CNT 66

CNT - Infos N° 11, décembre 2011

mardi 20 décembre 2011

Édito :

Santé !

Dans sa décision du 15 décembre 2011, le conseil constitutionnel a validé l’essentiel du PLFSS (projet de loi du financement de la sécurité sociale).
Pourtant ce PLFSS est une attaque grave des principes fondamentaux de la sécurité sociale. Le principe de garantie de revenu face à la possibilité d’être malade est remis en cause ainsi que celui d’accès aux soins pour tous et toutes. L’épisode des jours de carence fut insultant et entraînait forcément une perte de soins garantis et une augmentation du renoncement aux soins. 4 jours de carence pour le privé, presque une semaine ! Autrement dit l’interdiction d’être malade sauf si on en a les moyens

Édito :

}} Et 1 jour pour les fonctionnaires sous couvert d’égalité de traitement. Pour nous l’égalité de traitement serait de supprimer les jours de carence tout court. S’aligner sur le mieux ! Car de l’argent il y en a. Toute cette présentation du PLFSS s’est accompagnée dans les médias de grand discours pour sauver la sécu. Ainsi il faudrait la débarrasser des fraudeurs (sous entendus les travailleurs et chômeurs qui en abusent), il faudrait faire sentir aux travailleurs le coût de leur absence au travail !
Mais alors que les médias focalisent sur cette chasse aux pauvres, les vrais responsables du trou de la sécu continuent de se frotter les mains. La fraude à la sécu est composée en grande partie du travail non déclaré, travail non déclaré par les patrons, fraude patronale. Selon l’insee ce travail représente 4,4 % du PIB soit 55 milliards d’euros. Le manque à gagner pour la sécu est de 9 à 15 milliards d’euros selon les estimations. Rappelons que le trou de la sécu est de 18, 6 milliards d’euros. Par ailleurs on sait que l’exonération des cotisations sociales c’est 30 milliards d’euros par an ! Et que leur efficacité est remise en cause par la cour des comptes. Bref comme pour tous les choix économiques actuels soi-disant imposés par la crise, nous ne sommes pas dans un problème de dépense mais bien dans celui des recettes qu’on supprime petit à petit. C’est un choix de société qu’il faut faire !
Dans le PLFSS et tout aussi scandaleux, il y a la baisse des indemnités journalières pour les salariés touchant plus de 2500 euros brut (soit 1,8 fois le smic). Cela ne fait que 2 000 euros net et aujourd’hui cela ne représente pas une grande richesse. C’est toujours mieux que le smic bien sûr mais de là à abaisser les garanties de soins cela est aberrant.
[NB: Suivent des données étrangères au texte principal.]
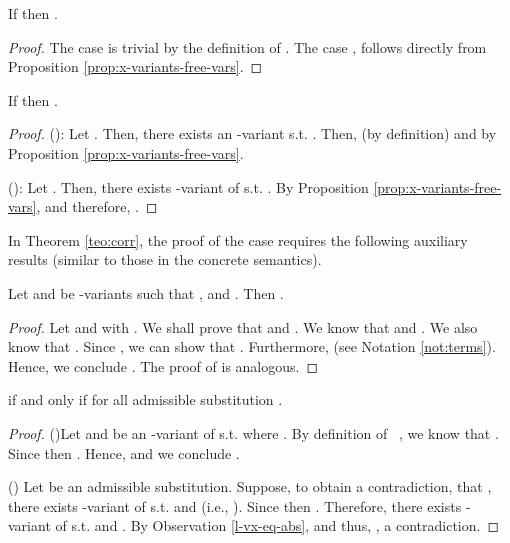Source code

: \documentclass{tlp}
\begin{document}
\begin{proposition}\label{prop:exists-free-vars}
If  then .
\end{proposition}
\begin{proof}
		The case  is trivial by the definition of . 
		The case , follows directly from Proposition \ref{prop:x-variants-free-vars}.
\end{proof}

\begin{proposition} \label{prop:den-se-ext}
If  then .
\end{proposition}
\begin{proof}
\noindent (): Let . Then, there exists an -variant  s.t. . Then,  (by definition) and  by Proposition \ref{prop:x-variants-free-vars}.

\noindent (): Let .  Then, there exists  -variant of  s.t. . By Proposition \ref{prop:x-variants-free-vars}, 
 and therefore, . 
\end{proof}





In Theorem \ref{teo:corr}, the proof of the    case  requires the following auxiliary results (similar to those in the concrete semantics). 

   \begin{observation}\label{l-vx-eq-abs}
Let  and  be -variants such that ,    and . Then .
\end{observation}
\begin{proof}
Let  and  with . We shall prove that  and .  We know that  
 and . We also know that 
. Since , 
we can  show that 
.
Furthermore, 
 (see Notation \ref{not:terms}). 
Hence, we conclude 
. The proof of  is analogous. 
\end{proof}


\begin{proposition}\label{prop:forall-subs-abs}
 if and only if   for all admissible substitution . 
\end{proposition}
\begin{proof}
()Let  and   be an -variant of  s.t.  where . By definition of~ , we know that . Since  then . Hence,  and we conclude . 

\noindent() Let  be an admissible substitution. Suppose, to obtain a contradiction, that , there exists  -variant of  s.t.  and  (i.e., ). Since  then .  Therefore, there exists  -variant of  s.t.  and . By Observation \ref{l-vx-eq-abs},   and thus,  , a contradiction. 
\end{proof}

 
\end{document}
La succession des attaques contre la sécu avec la suppression de remboursement sur de plus en plus de médicaments, la hausse des prix, la baisse de la prise en charge ajoutées à la hausse des prix des complémentaires santé font qu’on assiste à une vague de gens renonçant à se faire soigner. Bien entendu ce sont les ménages dont les revenus sont les plus faibles qui déclarent à la fois un plus mauvais état de santé, les taux de couverture complémentaire santé les plus bas et le plus de renoncement aux soins. 8 % de la population ne peut se payer de couverture complémentaire santé. Par ailleurs selon un sondage IPSOS pour le secours populaire français, près de quatre français sur dix (39%) ont renoncé à un soin ou l’ont retardé en raison de son coût. Le plus souvent pour des prothèses dentaires, l’achat de lunettes ou la consultation chez un spécialiste.
La santé en 2012 sera pour les riches. Il ne nous reste plus que la rue pour nous refaire une santé. En 2012, tous en lutte, tous dans la rue !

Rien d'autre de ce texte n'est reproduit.